__Work item__: Set every record down verbatim and omit the pictures.

[Records drawn from a dataset]

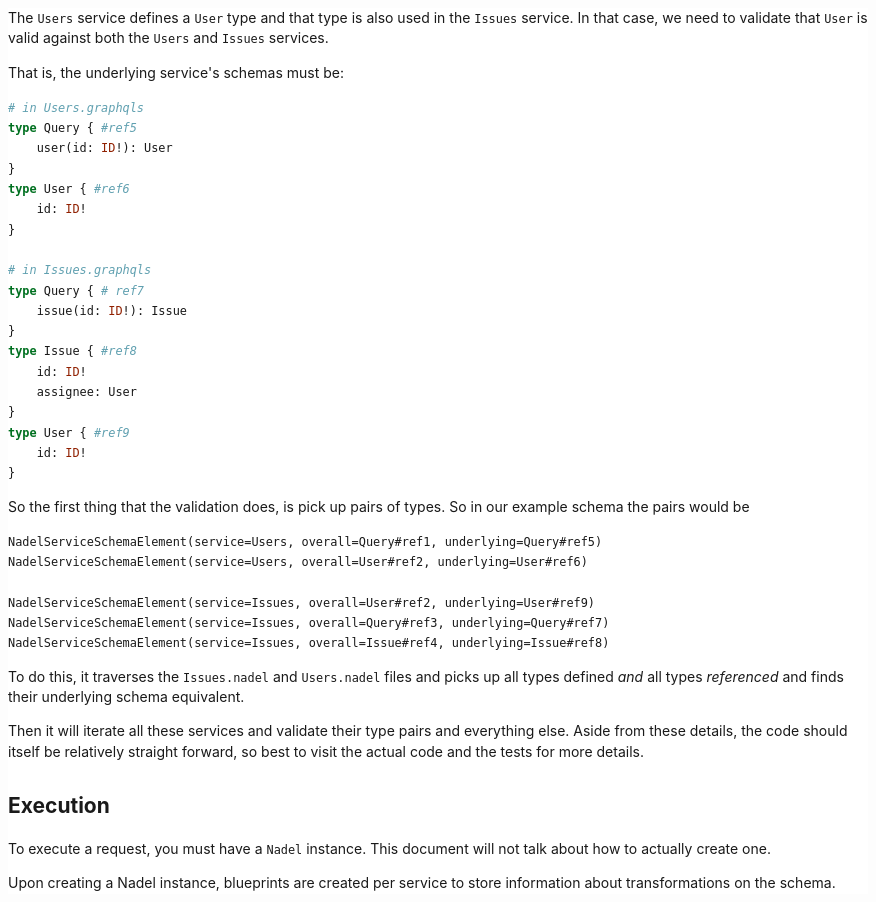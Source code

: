 The `Users` service defines a `User` type and that type is also used in the `Issues` service. In that case, we need to
validate that `User` is valid against both the `Users` and `Issues` services.

That is, the underlying service's schemas must be:

```graphql
# in Users.graphqls
type Query { #ref5
    user(id: ID!): User
}
type User { #ref6
    id: ID!
}

# in Issues.graphqls
type Query { # ref7
    issue(id: ID!): Issue
}
type Issue { #ref8
    id: ID!
    assignee: User
}
type User { #ref9
    id: ID!
}
```

So the first thing that the validation does, is pick up pairs of types. So in our example schema the pairs would be

```
NadelServiceSchemaElement(service=Users, overall=Query#ref1, underlying=Query#ref5)
NadelServiceSchemaElement(service=Users, overall=User#ref2, underlying=User#ref6)

NadelServiceSchemaElement(service=Issues, overall=User#ref2, underlying=User#ref9)
NadelServiceSchemaElement(service=Issues, overall=Query#ref3, underlying=Query#ref7)
NadelServiceSchemaElement(service=Issues, overall=Issue#ref4, underlying=Issue#ref8)
```

To do this, it traverses the `Issues.nadel` and `Users.nadel` files and picks up all types defined _and_
all types _referenced_ and finds their underlying schema equivalent.

Then it will iterate all these services and validate their type pairs and everything else. Aside from these details, the
code should itself be relatively straight forward, so best to visit the actual code and the tests for more details.

## Execution

To execute a request, you must have a `Nadel` instance. This document will not talk about how to actually create one.

Upon creating a Nadel instance, blueprints are created per service to store information about transformations on the
schema.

__Written answer__:
Source code

: The `Users` service defines a `User` type and that type is also used in the `Issues` service. In that case, we need to
validate that `User` is valid against both the `Users` and `Issues` services.

That is, the underlying service's schemas must be:

```graphql
# in Users.graphqls
type Query { #ref5
    user(id: ID!): User
}
type User { #ref6
    id: ID!
}

# in Issues.graphqls
type Query { # ref7
    issue(id: ID!): Issue
}
type Issue { #ref8
    id: ID!
    assignee: User
}
type User { #ref9
    id: ID!
}
```

So the first thing that the validation does, is pick up pairs of types. So in our example schema the pairs would be

```
NadelServiceSchemaElement(service=Users, overall=Query#ref1, underlying=Query#ref5)
NadelServiceSchemaElement(service=Users, overall=User#ref2, underlying=User#ref6)

NadelServiceSchemaElement(service=Issues, overall=User#ref2, underlying=User#ref9)
NadelServiceSchemaElement(service=Issues, overall=Query#ref3, underlying=Query#ref7)
NadelServiceSchemaElement(service=Issues, overall=Issue#ref4, underlying=Issue#ref8)
```

To do this, it traverses the `Issues.nadel` and `Users.nadel` files and picks up all types defined _and_
all types _referenced_ and finds their underlying schema equivalent.

Then it will iterate all these services and validate their type pairs and everything else. Aside from these details, the
code should itself be relatively straight forward, so best to visit the actual code and the tests for more details.

## Execution

To execute a request, you must have a `Nadel` instance. This document will not talk about how to actually create one.

Upon creating a Nadel instance, blueprints are created per service to store information about transformations on the
schema.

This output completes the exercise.